Short and long-term debt amounted to $19.8 billion, down from $21.3 billion at 2022-end.

Total equity of $51.3 billion increased from $43.5 billion at 2022-end. Total debt and preferred stock to total capital was 28.5% at the fourth-quarter end.

Adjusted book value per share was $76.65, which grew 1% year over year in the quarter under review.

Capital Deployment Update

American International rewarded shareholders with $1 billion in repurchases and dividends worth $256 million.

Full-Year Update

American International’s 2023 total revenues of $46.8 billion decreased from $54.5 billion in 2022. However, adjusted earnings of $6.79 per share improved from $5.12 a year ago. Total benefits, losses and expenses increased to $42.9 billion in 2023 from $40.2 billion in 2022. Net income declined to $3.9 billion from $11.3 billion a year ago.
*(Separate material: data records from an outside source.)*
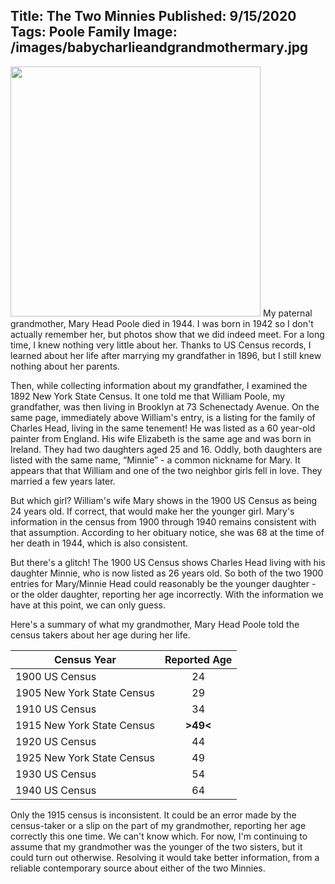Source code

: Title: The Two Minnies
Published: 9/15/2020
Tags: Poole Family
Image: /images/babycharlieandgrandmothermary.jpg
---
<p><img class="left" height=400 src="/images/babycharlieandgrandmothermary.jpg">
My paternal grandmother, Mary Head Poole died in 1944. I was born in 1942 so I don't actually
remember her, but photos show that we did indeed meet. For a long time, I knew nothing very little
about her. Thanks to US Census records, I learned about her life after marrying my grandfather
in 1896, but I still knew nothing about her parents.</p>

Then, while collecting information about my grandfather, I examined the 1892 New York State Census.
It one told me that William Poole, my grandfather, was then living in Brooklyn at 73 Schenectady
Avenue. On the same page, immediately above William's entry, is a listing for the family
of Charles Head, living in the same tenement! He was listed as a 60 year-old painter from England.
His wife Elizabeth is the same age and was born in Ireland. They had two daughters aged 25 and 16.
Oddly, both daughters are listed with the same name, “Minnie” - a common nickname for Mary. It
appears that that William and one of the two neighbor girls fell in love. They married a few years
later.

But which girl? William's wife Mary shows in the 1900 US Census as being 24 years old. If correct,
that would make her the younger girl. Mary's information in the census from 1900 through 1940 remains
consistent with that assumption. According to her obituary notice, she was 68 at the time of her death in 1944, which is also consistent.

But there's a glitch! The 1900 US Census shows Charles Head living with his daughter Minnie, who is
now listed as 26 years old. So both of the two 1900 entries for Mary/Minnie Head could reasonably be
the younger daughter - or the older daughter, reporting her age incorrectly. With the information we
have at this point, we can only guess.

Here's a summary of what my grandmother, Mary Head Poole told the census takers about her age during her life.

| Census Year                | Reported Age |
| -------------------------- | :----------: |
| 1900 US Census             |      24      |
| 1905 New York State Census |      29      |
| 1910 US Census             |      34      |
| 1915 New York State Census |   **>49<**   |
| 1920 US Census             |      44      |
| 1925 New York State Census |      49      |
| 1930 US Census             |      54      |
| 1940 US Census             |      64      |

Only the 1915 census is inconsistent. It could be an error made by the census-taker or a slip
on the part of my grandmother, reporting her age correctly this one time. We can't know which.
For now, I'm continuing to assume that my grandmother was the younger of the two sisters, but it
could turn out otherwise. Resolving it would take better information, from a reliable contemporary
source about either of the two Minnies.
How Have Estimates Been Moving Since Then?

In the past month, investors have witnessed a downward trend in fresh estimates.

VGM Scores

At this time, American International Group has a poor Growth Score of F, a grade with the same score on the momentum front. However, the stock was allocated a grade of A on the value side, putting it in the top quintile for this investment strategy.

Overall, the stock has an aggregate VGM Score of D. If you aren't focused on one strategy, this score is the one you should be interested in.

Outlook

Estimates have been broadly trending downward for the stock, and the magnitude of these revisions has been net zero. Notably, American International Group has a Zacks Rank #3 (Hold). We expect an in-line return from the stock in the next few months.

Performance of an Industry Player

American International Group is part of the Zacks Insurance - Multi line industry. Over the past month, CNO Financial (CNO - Free Report) , a stock from the same industry, has gained 0.7%. The company reported its results for the quarter ended December 2023 more than a month ago.

CNO reported revenues of $1.17 billion in the last reported quarter, representing a year-over-year change of +20.2%. EPS of $1.18 for the same period compares with $0.56 a year ago.

CNO is expected to post earnings of $0.71 per share for the current quarter, representing a year-over-year change of +39.2%. Over the last 30 days, the Zacks Consensus Estimate has changed +1.4%.

The overall direction and magnitude of estimate revisions translate into a Zacks Rank #1 (Strong Buy) for CNO. Also, the stock has a VGM Score of B.